* Task to carry out *
Where a line in the listing contains the string "vspace", copy that line out.

* Information given *
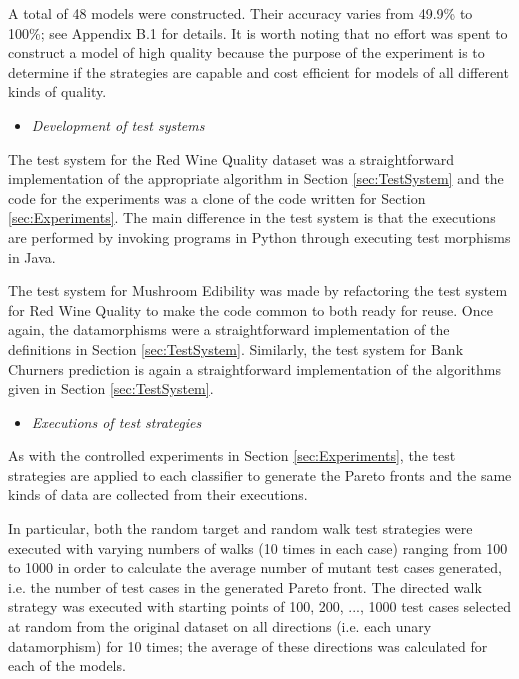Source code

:\documentclass[preprint,1p,authoryear,times]{elsarticle}
\begin{document}
A total of 48 models were constructed. Their accuracy varies from 49.9\% to 100\%; see Appendix B.1 for details. It is worth noting that no effort was spent to construct a model of high quality because the purpose of the experiment is to determine if the strategies are capable and cost efficient for models of all different kinds of quality.

\begin{itemize}
\item \emph{Development of test systems}
\end{itemize}

The test system for the Red Wine Quality dataset was a straightforward implementation of the appropriate algorithm in Section \ref{sec:TestSystem} and the code for the experiments was a clone of the code written for Section \ref{sec:Experiments}. The main difference in the test system is that the executions are performed by invoking programs in Python through executing test morphisms in Java.

The test system for Mushroom Edibility was made by refactoring the test system for Red Wine Quality to make the code common to both ready for reuse. Once again, the datamorphisms were a straightforward implementation of the definitions in Section \ref{sec:TestSystem}. Similarly, the test system for Bank Churners prediction is again a straightforward implementation of the algorithms given in Section \ref{sec:TestSystem}. 

\begin{itemize}
\item \emph{Executions of test strategies}
\end{itemize}

As with the controlled experiments in Section \ref{sec:Experiments}, the test strategies are applied to each classifier to generate the Pareto fronts and the same kinds of data are collected from their executions.

In particular, both the random target and random walk test strategies were executed with varying numbers of walks (10 times in each case) ranging from 100 to 1000 in order to calculate the average number of mutant test cases generated, i.e. the number of test cases in the generated Pareto front.  The directed walk strategy was executed with starting points of 100, 200, ..., 1000 test cases selected at random from the original dataset on all directions (i.e. each unary datamorphism) for 10 times; the average of these directions was calculated for each of the models. 
\end{document}

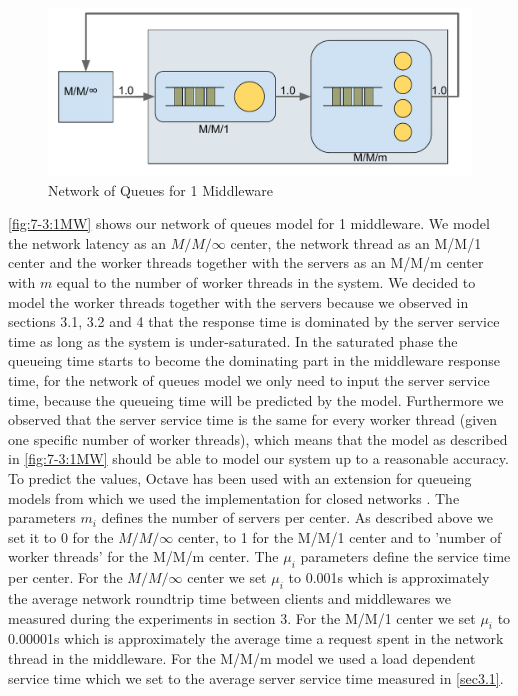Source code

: \documentclass[11pt,a4paper]{article}
\begin{document}
\begin{figure}[H]
    \includegraphics[width=.5\linewidth]{plots/NetworkOfQueues1MW.pdf}
    \caption{Network of Queues for 1 Middleware}
    \label{fig:7-3:1MW}
\end{figure}
\autoref{fig:7-3:1MW} shows our network of queues model for 1 middleware. We model the network latency as an $M/M/\infty$ center, the network thread as an M/M/1 center and the worker threads together with the servers as an M/M/m center with $m$ equal to the number of worker threads in the system. We decided to model the worker threads together with the servers because we observed in sections 3.1, 3.2 and 4 that the response time is dominated by the server service time as long as the system is under-saturated. In the saturated phase the queueing time starts to become the dominating part in the middleware response time, for the network of queues model we only need to input the server service time, because the queueing time will be predicted by the model. Furthermore we observed that the server service time is the same for every worker thread (given one specific number of worker threads), which means that the model as described in \autoref{fig:7-3:1MW} should be able to model our system up to a reasonable accuracy. To predict the values, Octave \cite{octave} has been used with an extension for queueing models from which we used the implementation for closed networks \cite[ch. 5.2.2]{queueingLib}. The parameters $m_i$ defines the number of servers per center. As described above we set it to 0 for the $M/M/\infty$ center, to 1 for the M/M/1 center and to 'number of worker threads' for the M/M/m center.
The $\mu_i$ parameters define the service time per center. For the $M/M/\infty$ center we set $\mu_i$ to 0.001s which is approximately the average network roundtrip time between clients and middlewares we measured during the experiments in section 3. For the M/M/1 center we set $\mu_i$ to 0.00001s which is approximately the average time a request spent in the network thread in the middleware.
For the M/M/m model we used a load dependent service time which we set to the average server service time measured in \autoref{sec3.1}.
\end{document}
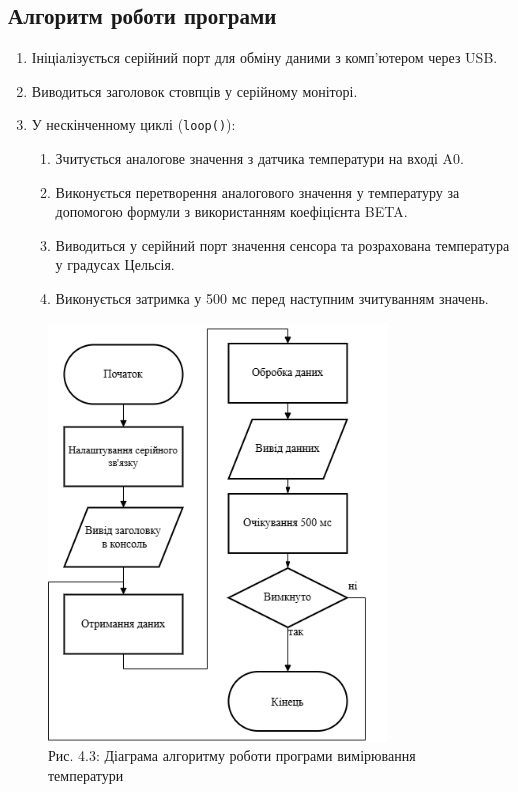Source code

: \documentclass[a4paper]{article}
\begin{document}
\subsection*{Алгоритм роботи програми}
\begin{enumerate}
    \item Ініціалізується серійний порт для обміну даними з комп'ютером через USB.
    \item Виводиться заголовок стовпців у серійному моніторі.
    \item У нескінченному циклі (\texttt{loop()}):
    \begin{enumerate}
        \item Зчитується аналогове значення з датчика температури на вході A0.
        \item Виконується перетворення аналогового значення у температуру за допомогою формули з використанням коефіцієнта BETA.
        \item Виводиться у серійний порт значення сенсора та розрахована температура у градусах Цельсія.
        \item Виконується затримка у 500 мс перед наступним зчитуванням значень.
    \end{enumerate}
\end{enumerate}

\begin{figure}[h]
    \centering
    \includegraphics[width=0.8\textwidth]{imgs/LW4.01.drawio.png}
    \caption*{Рис. 4.3: Діаграма алгоритму роботи програми вимірювання температури}
\end{figure} 
\end{document}
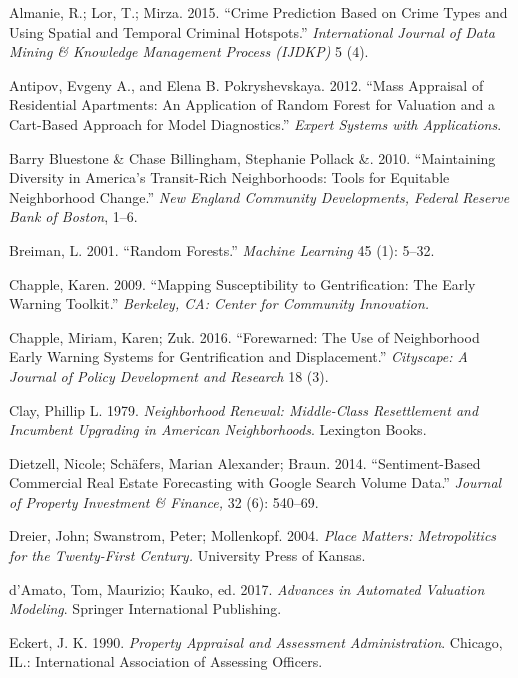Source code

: \documentclass[]{article}
\begin{document}
\hypertarget{refs}{}
\hypertarget{ref-Almanie2015}{}
Almanie, R.; Lor, T.; Mirza. 2015. ``Crime Prediction Based on Crime
Types and Using Spatial and Temporal Criminal Hotspots.''
\emph{International Journal of Data Mining \& Knowledge Management
Process (IJDKP)} 5 (4).

\hypertarget{ref-antipov12}{}
Antipov, Evgeny A., and Elena B. Pokryshevskaya. 2012. ``Mass Appraisal
of Residential Apartments: An Application of Random Forest for Valuation
and a Cart-Based Approach for Model Diagnostics.'' \emph{Expert Systems
with Applications}.

\hypertarget{ref-Pollack2010}{}
Barry Bluestone \& Chase Billingham, Stephanie Pollack \&. 2010.
``Maintaining Diversity in America's Transit-Rich Neighborhoods: Tools
for Equitable Neighborhood Change.'' \emph{New England Community
Developments, Federal Reserve Bank of Boston}, 1--6.

\hypertarget{ref-Breiman2001}{}
Breiman, L. 2001. ``Random Forests.'' \emph{Machine Learning} 45 (1):
5--32.

\hypertarget{ref-Chapple2009}{}
Chapple, Karen. 2009. ``Mapping Susceptibility to Gentrification: The
Early Warning Toolkit.'' \emph{Berkeley, CA: Center for Community
Innovation.}

\hypertarget{ref-Chapple2016}{}
Chapple, Miriam, Karen; Zuk. 2016. ``Forewarned: The Use of Neighborhood
Early Warning Systems for Gentrification and Displacement.''
\emph{Cityscape: A Journal of Policy Development and Research} 18 (3).

\hypertarget{ref-Clay1979}{}
Clay, Phillip L. 1979. \emph{Neighborhood Renewal: Middle-Class
Resettlement and Incumbent Upgrading in American Neighborhoods}.
Lexington Books.

\hypertarget{ref-Dietzell2014}{}
Dietzell, Nicole; Schäfers, Marian Alexander; Braun. 2014.
``Sentiment-Based Commercial Real Estate Forecasting with Google Search
Volume Data.'' \emph{Journal of Property Investment \& Finance,} 32 (6):
540--69.

\hypertarget{ref-Dreier2004}{}
Dreier, John; Swanstrom, Peter; Mollenkopf. 2004. \emph{Place Matters:
Metropolitics for the Twenty-First Century.} University Press of Kansas.

\hypertarget{ref-Springer2017}{}
d'Amato, Tom, Maurizio; Kauko, ed. 2017. \emph{Advances in Automated
Valuation Modeling}. Springer International Publishing.

\hypertarget{ref-Eckert1990}{}
Eckert, J. K. 1990. \emph{Property Appraisal and Assessment
Administration}. Chicago, IL.: International Association of Assessing
Officers.
\end{document}
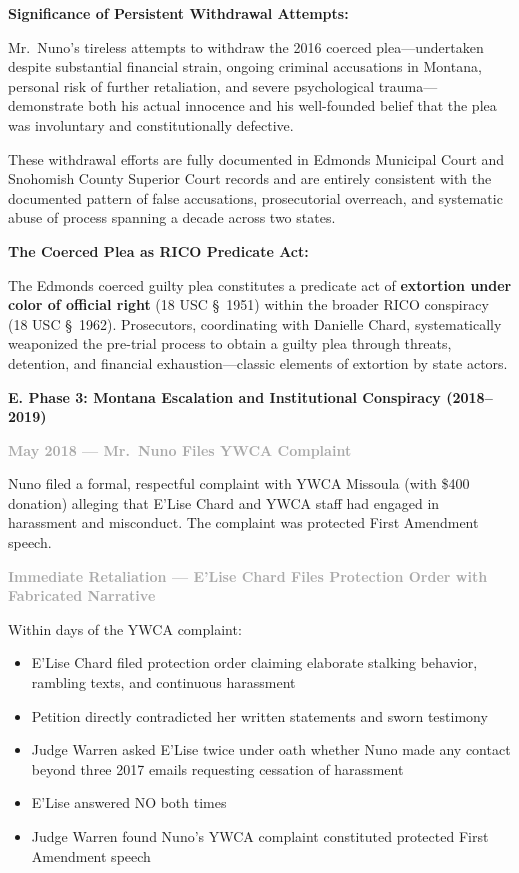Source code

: \documentclass[11pt, letterpaper]{article}
\newcommand{\subsectiontitle}[1]{\vspace{0.15in}\noindent\textcolor{NavyBlue}{\textbf{#1}}\vspace{0.05in}}
\newcommand{\subsubsectiontitle}[1]{\vspace{0.1in}\noindent\textcolor{DarkGray}{\textbf{#1}}\vspace{0.05in}}
\begin{document}
\textbf{Significance of Persistent Withdrawal Attempts:}

Mr.\ Nuno's tireless attempts to withdraw the 2016 coerced plea---undertaken despite substantial financial strain, ongoing criminal accusations in Montana, personal risk of further retaliation, and severe psychological trauma---demonstrate both his actual innocence and his well-founded belief that the plea was involuntary and constitutionally defective.

These withdrawal efforts are fully documented in Edmonds Municipal Court and Snohomish County Superior Court records and are entirely consistent with the documented pattern of false accusations, prosecutorial overreach, and systematic abuse of process spanning a decade across two states.

\textbf{The Coerced Plea as RICO Predicate Act:}

The Edmonds coerced guilty plea constitutes a predicate act of \textbf{extortion under color of official right} (18 USC \S\ 1951) within the broader RICO conspiracy (18 USC \S\ 1962). Prosecutors, coordinating with Danielle Chard, systematically weaponized the pre-trial process to obtain a guilty plea through threats, detention, and financial exhaustion---classic elements of extortion by state actors.

\subsectiontitle{E. Phase 3: Montana Escalation and Institutional Conspiracy (2018--2019)}

\subsubsectiontitle{May 2018 --- Mr.\ Nuno Files YWCA Complaint}

Nuno filed a formal, respectful complaint with YWCA Missoula (with \$400 donation) alleging that E'Lise Chard and YWCA staff had engaged in harassment and misconduct. The complaint was protected First Amendment speech.

\subsubsectiontitle{Immediate Retaliation --- E'Lise Chard Files Protection Order with Fabricated Narrative}

Within days of the YWCA complaint:
\begin{itemize}[leftmargin=*,itemsep=2pt]
    \item E'Lise Chard filed protection order claiming elaborate stalking behavior, rambling texts, and continuous harassment
    \item Petition directly contradicted her written statements and sworn testimony
    \item Judge Warren asked E'Lise twice under oath whether Nuno made any contact beyond three 2017 emails requesting cessation of harassment
    \item E'Lise answered NO both times
    \item Judge Warren found Nuno's YWCA complaint constituted protected First Amendment speech
\end{itemize}
\end{document}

* Result of the task *
\newcommand{\subsectiontitle}[1]{\vspace{0.15in}\noindent\textcolor{NavyBlue}{\textbf{#1}}\vspace{0.05in}}
\newcommand{\subsubsectiontitle}[1]{\vspace{0.1in}\noindent\textcolor{DarkGray}{\textbf{#1}}\vspace{0.05in}}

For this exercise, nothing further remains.